Lock-step is a total no-no. But does that mean my teachers have wasted their time and effort in teaching me grammar, if you say that the lock-step is a total no-no?

Somehow, despite my misgivings of the lock-step method, I would not totally dismiss it. I think that if my teachers had not drilled the grammar into my head, I would have no basis whatsoever to enable me to read those books that I read. However little, those teachers and their lock-step method contributed towards my understanding of, and the ability to use, grammar.

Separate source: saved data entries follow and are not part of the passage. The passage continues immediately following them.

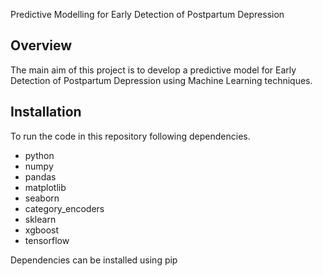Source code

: Predictive Modelling for Early Detection of Postpartum Depression

## Overview
The main aim of this project is to develop a predictive model for Early Detection of Postpartum Depression using Machine Learning techniques.

## Installation
To run the code in this repository following dependencies.
- python
- numpy
- pandas
- matplotlib
- seaborn
- category_encoders
- sklearn
- xgboost
- tensorflow

Dependencies can be installed using pip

I am really in a limbo now. For my micro-teaching report, I am to submit a lesson plan for a whole unit, even though I only trialled a small part of it. For my micro-teaching session, I did a post-task activity: by this I mean I have taught grammar (relative and superlative terms) in a previous class, and now the students are doing MFI/MFO (meaning focus input/out) activities which allow them to practise using the two types of words, and to develop fluency. All very fine there. But now I have to submit the whole lesson plan, and I have no idea how I taught them that. I didn't ask my lecturer directly, but I got the feeling that if I said I used the lock-step method to drill them with the grammar before moving on to using student-centered approaches in my teaching, I would get a bad grade. And I hate bad grades.

I'm also thinking about the future. I think my grammar's quite okay now. Even if haven't nailed each and every one of them, my grammar's functional. I'm able to communicate without too much misunderstanding, and without embarrassing myself too much. I'm quite happy where I am.

But I'm worried about my future students. What would I do with them? When I think about all these wonderful new pedagogic researches and findings, I'm excited. I'm excited because, back when I was a student, I wouldn't even dream of having such things happening in my classrooms. Now I'm supposed to do it with my students.

Or am I?

With the Malaysian education system still geared towards, and therefore restricted by, the exam-oriented curriculum, how am I supposed to not teach things the lock-step way? How am I supposed to allow my students to embark on a journey of discovery by themselves? How am I supposed to tell them to read for pleasure when they're burdened by impending tests? How am I supposed to tell them, stop studying and just read a novel for the heck of it, when the upcoming national exam might just decide the course of their life, for the rest of their lives? How am I supposed to?